— TASK PROMPT —
Below are some entries. Copy each line in them that holds "processes".

Stored data entries
--------
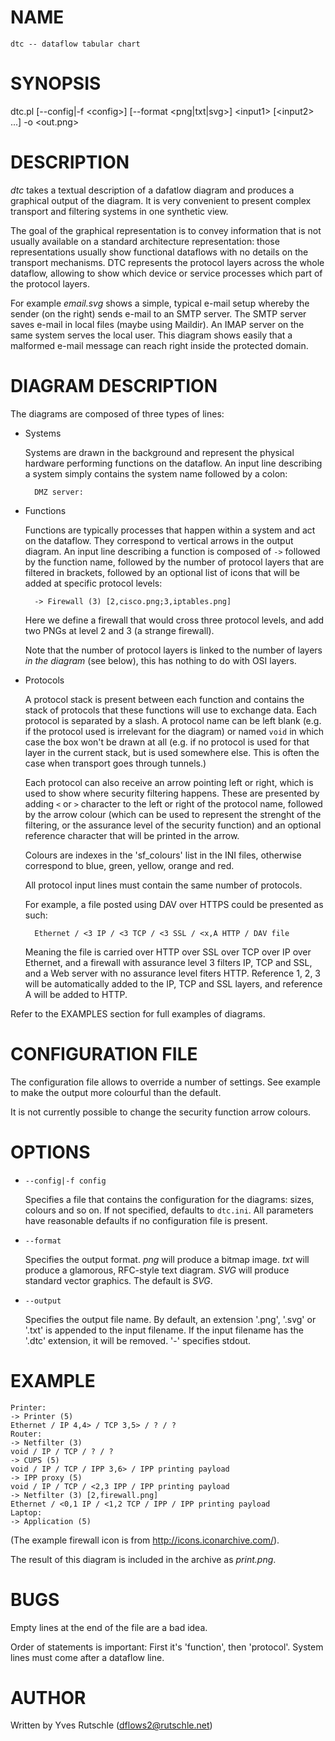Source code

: # NAME

    dtc -- dataflow tabular chart

# SYNOPSIS

dtc.pl \[--config|-f &lt;config>\] \[--format &lt;png|txt|svg>\] &lt;input1> \[&lt;input2> ...\] -o &lt;out.png>

# DESCRIPTION

_dtc_ takes a textual description of a dafatlow diagram and produces a
graphical output of the diagram. It is very convenient to present complex
transport and filtering systems in one synthetic view.

The goal of the graphical representation is to convey information that is not
usually available on a standard architecture representation: those
representations usually show functional dataflows with no details on the
transport mechanisms. DTC represents the protocol layers across the whole
dataflow, allowing to show which device or service processes which part of the
protocol layers.

For example _email.svg_ shows a simple, typical e-mail setup whereby the
sender (on the right) sends e-mail to an SMTP server. The SMTP server saves
e-mail in local files (maybe using Maildir). An IMAP server on the same system
serves the local user. This diagram shows easily that a malformed e-mail
message can reach right inside the protected domain.

# DIAGRAM DESCRIPTION

The diagrams are composed of three types of lines:

- Systems

    Systems are drawn in the background and represent the
    physical hardware performing functions on the dataflow. An
    input line describing a system simply contains the system
    name followed by a colon:

        DMZ server:

- Functions

    Functions are typically processes that happen within a system and act on the
    dataflow. They correspond to vertical arrows in the output diagram. An input
    line describing a function is composed of `->` followed by the function
    name, followed by the number of protocol layers that are filtered in brackets,
    followed by an optional list of icons that will be added at specific protocol
    levels:

        -> Firewall (3) [2,cisco.png;3,iptables.png]

    Here we define a firewall that would cross three protocol levels, and add two
    PNGs at level 2 and 3 (a strange firewall).

    Note that the number of protocol layers is linked to the
    number of layers _in the diagram_ (see below), this has
    nothing to do with OSI layers.

- Protocols

    A protocol stack is present between each function and contains the stack of
    protocols that these functions will use to exchange data. Each protocol is
    separated by a slash.  A protocol name can be left blank (e.g. if the protocol
    used is irrelevant for the diagram) or named `void` in which case the box
    won't be drawn at all (e.g. if no protocol is used for that layer in the
    current stack, but is used somewhere else. This is often the case when
    transport goes through tunnels.)

    Each protocol can also receive an arrow pointing left or right, which is used
    to show where security filtering happens. These are presented by adding
    `<` or `>` character to the left or right of the protocol name,
    followed by the arrow colour (which can be used to represent the strenght of
    the filtering, or the assurance level of the security function) and an optional
    reference character that will be printed in the arrow. 

    Colours are indexes in the 'sf\_colours' list in the INI files, otherwise
    correspond to blue, green, yellow, orange and red.

    All protocol input lines must contain the same number of protocols.

    For example, a file posted using DAV over HTTPS could be presented as such:

        Ethernet / <3 IP / <3 TCP / <3 SSL / <x,A HTTP / DAV file

    Meaning the file is carried over HTTP over SSL over TCP over
    IP over Ethernet, and a firewall with assurance level 3
    filters IP, TCP and SSL, and a Web server with no assurance
    level fiters HTTP. Reference 1, 2, 3 will be automatically
    added to the IP, TCP and SSL layers, and reference A will be
    added to HTTP.

Refer to the EXAMPLES section for full examples of diagrams.

# CONFIGURATION FILE

The configuration file allows to override a number of settings. See example to
make the output more colourful than the default.

It is not currently possible to change the security function arrow colours.

# OPTIONS

- `--config|-f config`

    Specifies a file that contains the configuration for the
    diagrams: sizes, colours and so on. If not specified,
    defaults to `dtc.ini`. All parameters have reasonable
    defaults if no configuration file is present.

- `--format`

    Specifies the output format. _png_ will produce a bitmap image. _txt_ will
    produce a glamorous, RFC-style text diagram. _SVG_ will produce standard
    vector graphics. The default is _SVG_.

- `--output`

    Specifies the output file name. By default, an extension '.png', '.svg' or
    '.txt' is appended to the input filename. If the input filename has the '.dtc'
    extension, it will be removed. '-' specifies stdout.

# EXAMPLE

    Printer:
    -> Printer (5)
    Ethernet / IP 4,4> / TCP 3,5> / ? / ?
    Router:
    -> Netfilter (3)
    void / IP / TCP / ? / ?
    -> CUPS (5)
    void / IP / TCP / IPP 3,6> / IPP printing payload
    -> IPP proxy (5)
    void / IP / TCP / <2,3 IPP / IPP printing payload
    -> Netfilter (3) [2,firewall.png]
    Ethernet / <0,1 IP / <1,2 TCP / IPP / IPP printing payload
    Laptop:
    -> Application (5)

(The example firewall icon is from http://icons.iconarchive.com/).

The result of this diagram is included in the archive as _print.png_.

# BUGS

Empty lines at the end of the file are a bad idea.

Order of statements is important: First it's 'function', then 'protocol'.
System lines must come after a dataflow line.

# AUTHOR

Written by Yves Rutschle (dflows2@rutschle.net)
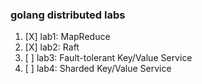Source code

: ### golang distributed labs
1. [X] lab1: MapReduce
2. [X] lab2: Raft
3. [ ] lab3: Fault-tolerant Key/Value Service
4. [ ] lab4: Sharded Key/Value Service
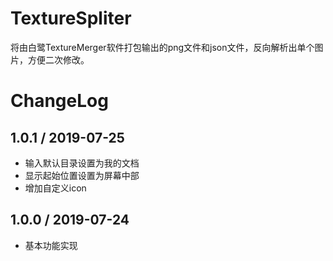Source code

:# TextureSpliter

将由白鹭TextureMerger软件打包输出的png文件和json文件，反向解析出单个图片，方便二次修改。

# ChangeLog

## 1.0.1 / 2019-07-25

- 输入默认目录设置为我的文档
- 显示起始位置设置为屏幕中部
- 增加自定义icon

## 1.0.0 / 2019-07-24

- 基本功能实现

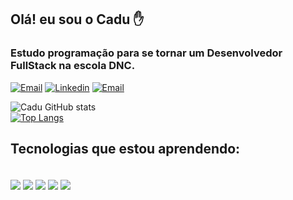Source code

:## Olá! eu sou o Cadu ✋
### Estudo programação para se tornar um Desenvolvedor FullStack na escola DNC.

[![Email](https://img.shields.io/badge/Gmail-D14836?style=for-the-badge&logo=gmail&logoColor=white)](carloseduardofurlan78@gmail.com)
[![Linkedin](https://img.shields.io/badge/LinkedIn-0077B5?style=for-the-badge&logo=linkedin&logoColor=white)](https://www.linkedin.com/in/carlos-eduardo-furlan-8ba21b129/)
[![Email](https://img.shields.io/badge/Instagram-E4405F?style=for-the-badge&logo=instagram&logoColor=white)](https://www.instagram.com/ducalanfur/)
<br>

![Cadu GitHub stats](https://github-readme-stats.vercel.app/api?username=CarlosEduardoFurlan&show_icons=true&theme=tokyonight)
<br>
[![Top Langs](https://github-readme-stats.vercel.app/api/top-langs/?username=anuraghazra&layout=compact)](https://github.com/anuraghazra/github-readme-stats)

## Tecnologias que estou aprendendo:

<div style="display: inline_block"><br>
    <img align="center" src="https://img.shields.io/badge/HTML5-E34F26?style=for-the-badge&logo=html5&logoColor=white">
    <img align="center" src="https://img.shields.io/badge/CSS3-1572B6?style=for-the-badge&logo=css3&logoColor=white">
    <img align="center" src="https://img.shields.io/badge/JavaScript-F7DF1E?style=for-the-badge&logo=javascript&logoColor=black">
    <img align="center" src="https://img.shields.io/badge/React-20232A?style=for-the-badge&logo=react&logoColor=61DAFB">
    <img align="center" src="https://img.shields.io/badge/Node.js-43853D?style=for-the-badge&logo=node.js&logoColor=white">
</div>
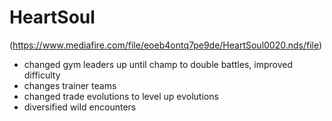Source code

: # HeartSoul
(https://www.mediafire.com/file/eoeb4ontq7pe9de/HeartSoul0020.nds/file)
- changed gym leaders up until champ to double battles, improved difficulty
- changes trainer teams
- changed trade evolutions to level up evolutions
- diversified wild encounters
--------
— EXERCISE SOLUTION —
dataflow, allowing to show which device or service processes which part of the
    Functions are typically processes that happen within a system and act on the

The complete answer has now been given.